## WHAT THE TASK REQUIRES
Provide again, from the entries below, every line from the one containing "发表于 2019-10-25 10:44" through the one containing "发表于 2019-10-25 11:00", exactly as written, and no other line.

## MATERIAL TO PROCESS
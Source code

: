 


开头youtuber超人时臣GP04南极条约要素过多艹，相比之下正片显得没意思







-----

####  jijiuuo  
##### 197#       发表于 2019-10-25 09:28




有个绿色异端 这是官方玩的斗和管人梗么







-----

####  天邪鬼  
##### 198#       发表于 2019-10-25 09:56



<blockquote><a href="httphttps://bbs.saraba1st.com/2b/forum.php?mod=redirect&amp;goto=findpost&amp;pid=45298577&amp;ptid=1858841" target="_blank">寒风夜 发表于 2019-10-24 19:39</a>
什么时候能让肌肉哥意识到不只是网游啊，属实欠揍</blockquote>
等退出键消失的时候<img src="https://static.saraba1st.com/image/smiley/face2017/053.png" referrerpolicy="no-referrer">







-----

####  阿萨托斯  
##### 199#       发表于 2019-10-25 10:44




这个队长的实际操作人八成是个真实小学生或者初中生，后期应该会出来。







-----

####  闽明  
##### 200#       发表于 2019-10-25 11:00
--
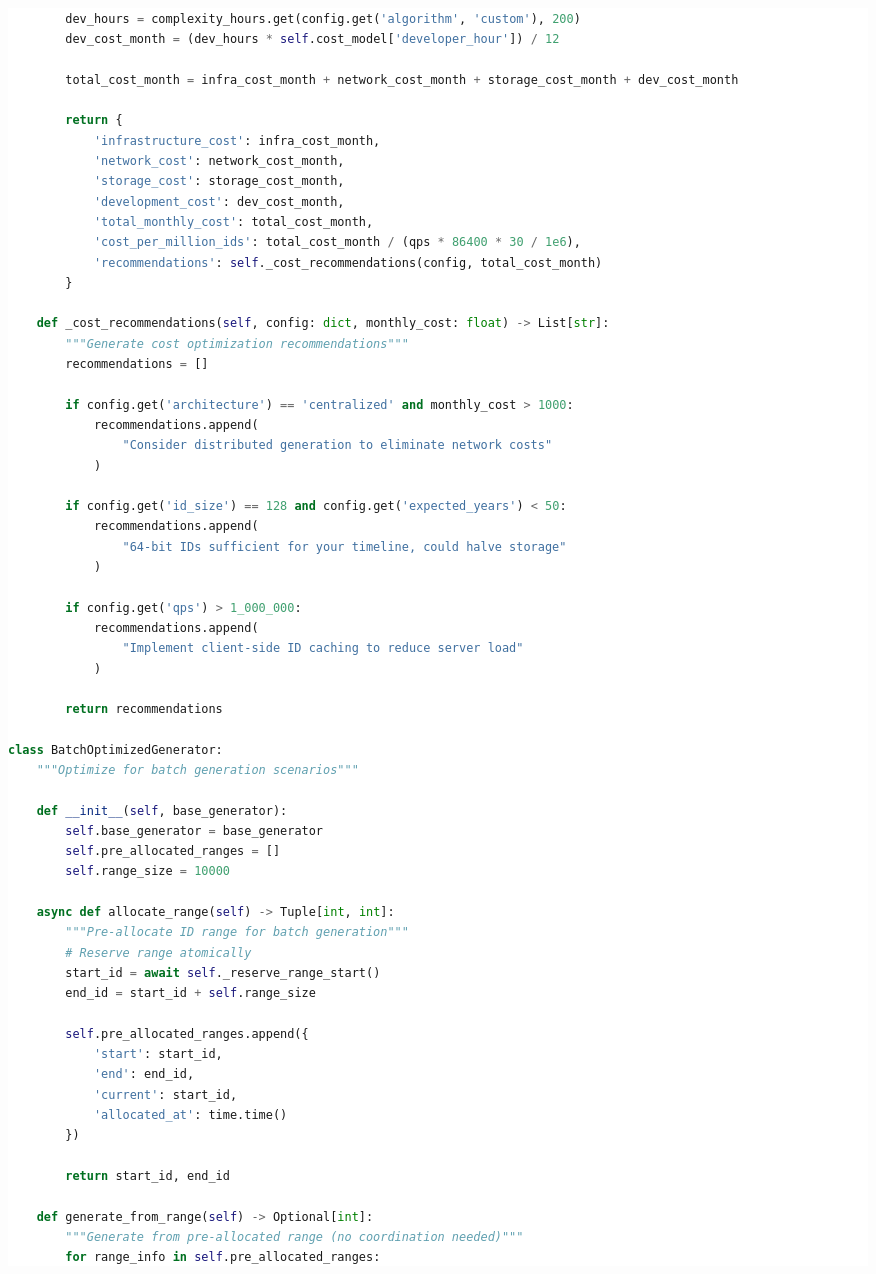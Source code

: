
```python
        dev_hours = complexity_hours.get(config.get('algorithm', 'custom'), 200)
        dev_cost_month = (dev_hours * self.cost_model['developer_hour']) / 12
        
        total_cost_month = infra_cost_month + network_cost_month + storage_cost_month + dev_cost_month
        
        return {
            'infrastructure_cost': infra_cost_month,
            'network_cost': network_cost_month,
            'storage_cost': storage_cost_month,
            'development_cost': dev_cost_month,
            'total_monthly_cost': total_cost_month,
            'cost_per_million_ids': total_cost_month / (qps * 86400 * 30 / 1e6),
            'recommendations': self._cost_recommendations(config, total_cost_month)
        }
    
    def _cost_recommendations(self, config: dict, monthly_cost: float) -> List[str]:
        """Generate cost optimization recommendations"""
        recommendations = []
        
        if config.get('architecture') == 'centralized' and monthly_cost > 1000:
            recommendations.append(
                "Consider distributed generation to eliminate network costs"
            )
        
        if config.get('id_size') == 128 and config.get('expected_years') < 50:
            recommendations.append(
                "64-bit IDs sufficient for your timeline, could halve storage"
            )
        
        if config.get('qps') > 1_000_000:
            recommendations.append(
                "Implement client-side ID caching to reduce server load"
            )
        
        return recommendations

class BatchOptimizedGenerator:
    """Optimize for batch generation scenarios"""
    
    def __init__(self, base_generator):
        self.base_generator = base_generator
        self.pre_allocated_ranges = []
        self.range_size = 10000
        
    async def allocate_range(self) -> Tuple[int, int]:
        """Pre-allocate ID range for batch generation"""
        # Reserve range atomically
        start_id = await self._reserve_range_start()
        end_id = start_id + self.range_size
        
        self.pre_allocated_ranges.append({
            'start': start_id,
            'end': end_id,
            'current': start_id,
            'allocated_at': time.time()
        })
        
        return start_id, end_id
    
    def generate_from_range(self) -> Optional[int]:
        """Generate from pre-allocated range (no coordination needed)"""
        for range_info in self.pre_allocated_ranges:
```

## EXPECTED ANSWER
##### 199#       发表于 2019-10-25 10:44




这个队长的实际操作人八成是个真实小学生或者初中生，后期应该会出来。







-----

####  闽明  
##### 200#       发表于 2019-10-25 11:00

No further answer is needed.